* [BRIEF] Please copy the data below exactly, from its first line through the line holding "### Improved Vehicle Physics", and skip the pictures.

* [DATA]
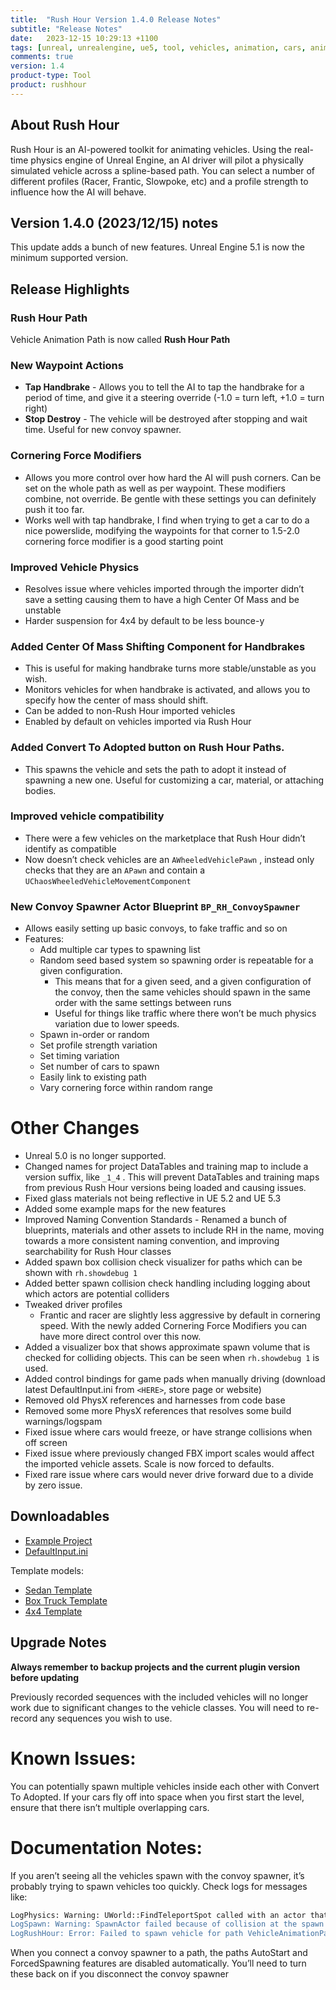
 ```yaml
---
title:  "Rush Hour Version 1.4.0 Release Notes"
subtitle: "Release Notes"
date:   2023-12-15 10:29:13 +1100
tags: [unreal, unrealengine, ue5, tool, vehicles, animation, cars, animation, rushhour, releasenotes]
comments: true
version: 1.4
product-type: Tool
product: rushhour
---
```


## About Rush Hour

Rush Hour is an AI-powered toolkit for animating vehicles. Using the real-time physics engine of Unreal Engine, an AI driver will pilot a physically simulated vehicle across a spline-based path. You can select a number of different profiles (Racer, Frantic, Slowpoke, etc) and a profile strength to influence how the AI will behave.

## Version 1.4.0 (2023/12/15) notes

This update adds a bunch of new features. Unreal Engine 5.1 is now the minimum supported version.

## Release Highlights

### Rush Hour Path

Vehicle Animation Path is now called **Rush Hour Path**

### New Waypoint Actions

  - **Tap Handbrake** - Allows you to tell the AI to tap the handbrake for a period of time, and give it a steering override (-1.0 = turn left, +1.0 = turn right)
  - **Stop Destroy** - The vehicle will be destroyed after stopping and wait time. Useful for new convoy spawner.

### Cornering Force Modifiers

  - Allows you more control over how hard the AI will push corners. Can be set on the whole path as well as per waypoint. These modifiers combine, not override. Be gentle with these settings you can definitely push it too far.
  - Works well with tap handbrake, I find when trying to get a car to do a nice powerslide, modifying the waypoints for that corner to 1.5-2.0 cornering force modifier is a good starting point

### Improved Vehicle Physics

  - Resolves issue where vehicles imported through the importer didn’t save a setting causing them to have a high Center Of Mass and be unstable
  - Harder suspension for 4x4 by default to be less bounce-y

### Added Center Of Mass Shifting Component for Handbrakes

  - This is useful for making handbrake turns more stable/unstable as you wish.
  - Monitors vehicles for when handbrake is activated, and allows you to specify how the center of mass should shift.
  - Can be added to non-Rush Hour imported vehicles
  - Enabled by default on vehicles imported via Rush Hour

### Added Convert To Adopted button on Rush Hour Paths.

  - This spawns the vehicle and sets the path to adopt it instead of spawning a new one. Useful for customizing a car, material, or attaching bodies.

### Improved vehicle compatibility

  - There were a few vehicles on the marketplace that Rush Hour didn’t identify as compatible
  - Now doesn’t check vehicles are an `AWheeledVehiclePawn` , instead only checks that they are an `APawn` and contain a `UChaosWheeledVehicleMovementComponent`

### New Convoy Spawner Actor Blueprint `BP_RH_ConvoySpawner`

  - Allows easily setting up basic convoys, to fake traffic and so on
  - Features:
    - Add multiple car types to spawning list
    - Random seed based system so spawning order is repeatable for a given configuration.
        - This means that for a given seed, and a given configuration of the convoy, then the same vehicles should spawn in the same order with the same settings between runs
        - Useful for things like traffic where there won’t be much physics variation due to lower speeds.
    - Spawn in-order or random
    - Set profile strength variation
    - Set timing variation
    - Set number of cars to spawn
    - Easily link to existing path
    - Vary cornering force within random range

# Other Changes

- Unreal 5.0 is no longer supported.
- Changed names for project DataTables and training map to include a version suffix, like `_1_4` . This will prevent DataTables and training maps from previous Rush Hour versions being loaded and causing issues.
- Fixed glass materials not being reflective in UE 5.2 and UE 5.3
- Added some example maps for the new features
- Improved Naming Convention Standards - Renamed a bunch of blueprints, materials and other assets to include RH in the name, moving towards a more consistent naming convention, and improving searchability for Rush Hour classes
- Added spawn box collision check visualizer for paths which can be shown with `rh.showdebug 1`
- Added better spawn collision check handling including logging about which actors are potential colliders
- Tweaked driver profiles
    - Frantic and racer are slightly less aggressive by default in cornering speed. With the newly added Cornering Force Modifiers you can have more direct control over this now.
- Added a visualizer box that shows approximate spawn volume that is checked for colliding objects. This can be seen when `rh.showdebug 1` is used.
- Added control bindings for game pads when manually driving (download latest DefaultInput.ini from `<HERE>`, store page or website)
- Removed old PhysX references and harnesses from code base
- Removed some more PhysX references that resolves some build warnings/logspam
- Fixed issue where cars would freeze, or have strange collisions when off screen
- Fixed issue where previously changed FBX import scales would affect the imported vehicle assets. Scale is now forced to defaults.
- Fixed rare issue where cars would never drive forward due to a divide by zero issue.

## Downloadables

- [Example Project](https://rushhourresources.s3.amazonaws.com/v1.4.0/RH_Chaos_Demo_1.4.zip)
- [DefaultInput.ini](https://rushhourresources.s3.amazonaws.com/v1.4.0/DefaultInput.ini)

Template models:
- [Sedan Template](https://rushhourresources.s3.amazonaws.com/v1.4.0/SedanTemplate.blend)
- [Box Truck Template](https://rushhourresources.s3.amazonaws.com/v1.4.0/BoxTruckTemplate.blend)
- [4x4 Template](https://rushhourresources.s3.amazonaws.com/v1.4.0/4x4Template.blend)

## Upgrade Notes

**Always remember to backup projects and the current plugin version before updating**

Previously recorded sequences with the included vehicles will no longer work due to significant changes to the vehicle classes. You will need to re-record any sequences you wish to use.

# Known Issues:

You can potentially spawn multiple vehicles inside each other with Convert To Adopted. If your cars fly off into space when you first start the level, ensure that there isn’t multiple overlapping cars.

# Documentation Notes:

If you aren’t seeing all the vehicles spawn with the convoy spawner, it’s probably trying to spawn vehicles too quickly. Check logs for messages like:

```bash
LogPhysics: Warning: UWorld::FindTeleportSpot called with an actor that is intersecting geometry. Failed to find new location likely due to movement component's 'UpdatedComponent' not being a collider component.
LogSpawn: Warning: SpawnActor failed because of collision at the spawn location [X=-45410.000 Y=-17880.000 Z=-10729.395] for [BP_RH_Sedan_C]
LogRushHour: Error: Failed to spawn vehicle for path VehicleAnimationPath6, Likely there is not enough space to spawn vehicle. Press Align To Ground.
```

When you connect a convoy spawner to a path, the paths AutoStart and ForcedSpawning features are disabled automatically. You’ll need to turn these back on if you disconnect the convoy spawner

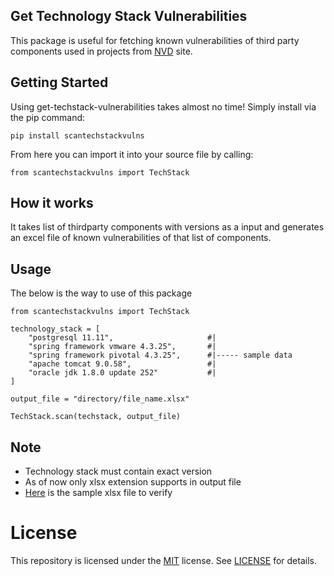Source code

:## Get Technology Stack Vulnerabilities

This package is useful for fetching known vulnerabilities of third party components used in projects from [NVD](https://nvd.nist.gov/general) site.

## Getting Started
Using get-techstack-vulnerabilities takes almost no time! Simply install via the pip command:

```
pip install scantechstackvulns
```

From here you can import it into your source file by calling:

```
from scantechstackvulns import TechStack
```

## How it works
It takes list of thirdparty components with versions as a input and generates an excel file of known vulnerabilities of that list of components.

## Usage

The below is the way to use of this package

```
from scantechstackvulns import TechStack

technology_stack = [
    "postgresql 11.11",                     #|
    "spring framework vmware 4.3.25",       #| 
    "spring framework pivotal 4.3.25",      #|----- sample data
    "apache tomcat 9.0.58",                 #|
    "oracle jdk 1.8.0 update 252"           #|
]

output_file = "directory/file_name.xlsx"

TechStack.scan(techstack, output_file)
```

## Note
- Technology stack must contain exact version
- As of now only xlsx extension supports in output file
- [Here](https://github.com/devarajug/getTechStackVulns/blob/main/sample.xlsx) is the sample xlsx file to verify


# License

This repository is licensed under the [MIT](https://opensource.org/licenses/MIT) license.
See [LICENSE](https://opensource.org/licenses/MIT) for details.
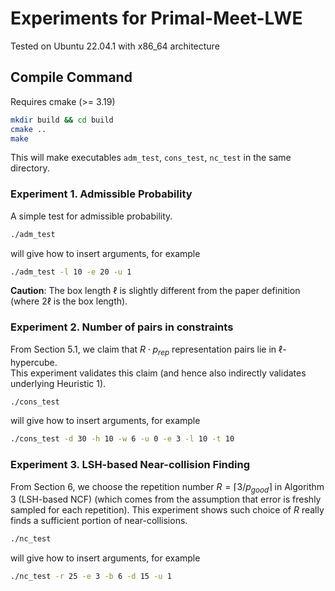 # Experiments for Primal-Meet-LWE

Tested on Ubuntu 22.04.1 with x86_64 architecture

## Compile Command
Requires cmake (>= 3.19)
```bash
mkdir build && cd build
cmake ..
make
```
This will make executables `adm_test`, `cons_test`, `nc_test` in the same directory.

### Experiment 1. Admissible Probability

A simple test for admissible probability.
```bash
./adm_test
```
will give how to insert arguments, for example
```bash
./adm_test -l 10 -e 20 -u 1
```
**Caution**: The box length $\ell$ is slightly different from the paper definition (where $2\ell$ is the box length).

### Experiment 2. Number of pairs in constraints

From Section 5.1, we claim that $R \cdot p_{rep}$ representation pairs lie in $\ell$-hypercube.  
This experiment validates this claim (and hence also indirectly validates underlying Heuristic 1).
```bash
./cons_test
```
will give how to insert arguments, for example
```bash
./cons_test -d 30 -h 10 -w 6 -u 0 -e 3 -l 10 -t 10
```

### Experiment 3. LSH-based Near-collision Finding

From Section 6, we choose the repetition number $R = \lceil 3/p_{good} \rceil$ in Algorithm 3 (LSH-based NCF)
(which comes from the assumption that error is freshly sampled for each repetition). 
This experiment shows such choice of $R$ really finds a sufficient portion of near-collisions.
```bash
./nc_test
```
will give how to insert arguments, for example
```bash
./nc_test -r 25 -e 3 -b 6 -d 15 -u 1
```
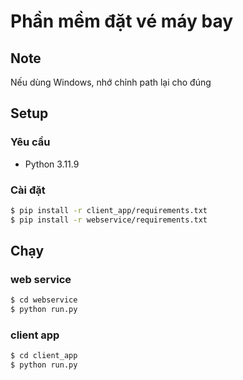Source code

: # Phần mềm đặt vé máy bay

## Note
Nếu dùng Windows, nhớ chỉnh path lại cho đúng

## Setup
### Yêu cầu
- Python 3.11.9

### Cài đặt
```bash
$ pip install -r client_app/requirements.txt
$ pip install -r webservice/requirements.txt
```

## Chạy
### web service
```bash
$ cd webservice
$ python run.py
```

### client app
```bash
$ cd client_app
$ python run.py
```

* [ANSWER SECTION]
 ```yaml
---
title:  "Rush Hour Version 1.4.0 Release Notes"
subtitle: "Release Notes"
date:   2023-12-15 10:29:13 +1100
tags: [unreal, unrealengine, ue5, tool, vehicles, animation, cars, animation, rushhour, releasenotes]
comments: true
version: 1.4
product-type: Tool
product: rushhour
---
```


## About Rush Hour

Rush Hour is an AI-powered toolkit for animating vehicles. Using the real-time physics engine of Unreal Engine, an AI driver will pilot a physically simulated vehicle across a spline-based path. You can select a number of different profiles (Racer, Frantic, Slowpoke, etc) and a profile strength to influence how the AI will behave.

## Version 1.4.0 (2023/12/15) notes

This update adds a bunch of new features. Unreal Engine 5.1 is now the minimum supported version.

## Release Highlights

### Rush Hour Path

Vehicle Animation Path is now called **Rush Hour Path**

### New Waypoint Actions

  - **Tap Handbrake** - Allows you to tell the AI to tap the handbrake for a period of time, and give it a steering override (-1.0 = turn left, +1.0 = turn right)
  - **Stop Destroy** - The vehicle will be destroyed after stopping and wait time. Useful for new convoy spawner.

### Cornering Force Modifiers

  - Allows you more control over how hard the AI will push corners. Can be set on the whole path as well as per waypoint. These modifiers combine, not override. Be gentle with these settings you can definitely push it too far.
  - Works well with tap handbrake, I find when trying to get a car to do a nice powerslide, modifying the waypoints for that corner to 1.5-2.0 cornering force modifier is a good starting point

### Improved Vehicle Physics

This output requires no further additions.